• [DATA EXTRACT]
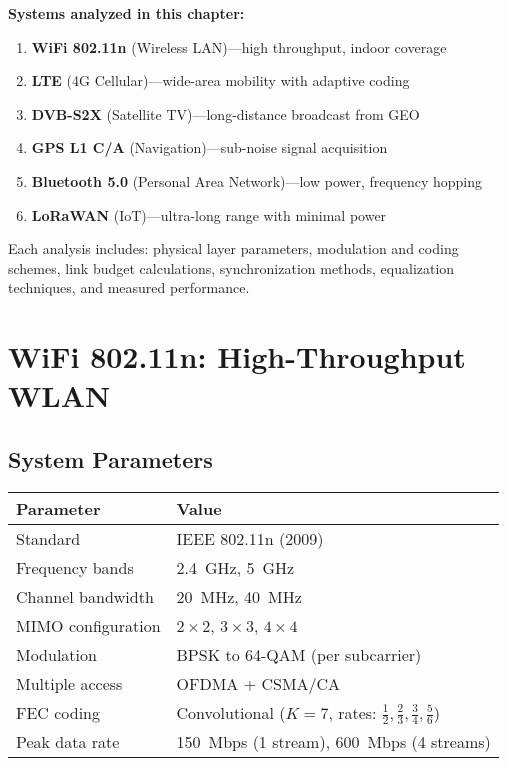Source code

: \textbf{Systems analyzed in this chapter:}
\begin{enumerate}
\item \textbf{WiFi 802.11n} (Wireless LAN)---high throughput, indoor coverage
\item \textbf{LTE} (4G Cellular)---wide-area mobility with adaptive coding
\item \textbf{DVB-S2X} (Satellite TV)---long-distance broadcast from GEO
\item \textbf{GPS L1 C/A} (Navigation)---sub-noise signal acquisition
\item \textbf{Bluetooth 5.0} (Personal Area Network)---low power, frequency hopping
\item \textbf{LoRaWAN} (IoT)---ultra-long range with minimal power
\end{enumerate}

Each analysis includes: physical layer parameters, modulation and coding schemes, link budget calculations, synchronization methods, equalization techniques, and measured performance.

\section{WiFi 802.11n: High-Throughput WLAN}
\label{sec:wifi}

\subsection{System Parameters}

\begin{tabular}{@{}ll@{}}
\toprule
\textbf{Parameter} & \textbf{Value} \\
\midrule
Standard & IEEE 802.11n (2009) \\
Frequency bands & 2.4~GHz, 5~GHz \\
Channel bandwidth & 20~MHz, 40~MHz \\
MIMO configuration & $2 \times 2$, $3 \times 3$, $4 \times 4$ \\
Modulation & BPSK to 64-QAM (per subcarrier) \\
Multiple access & OFDMA + CSMA/CA \\
FEC coding & Convolutional ($K = 7$, rates: $\frac{1}{2}, \frac{2}{3}, \frac{3}{4}, \frac{5}{6}$) \\
Peak data rate & 150~Mbps (1 stream), 600~Mbps (4 streams) \\
\bottomrule
\end{tabular}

• [ACTIVITY]
Please tally each line in the material above that contains "with", and let the number be your entire reply.

• [RESPONSE]
2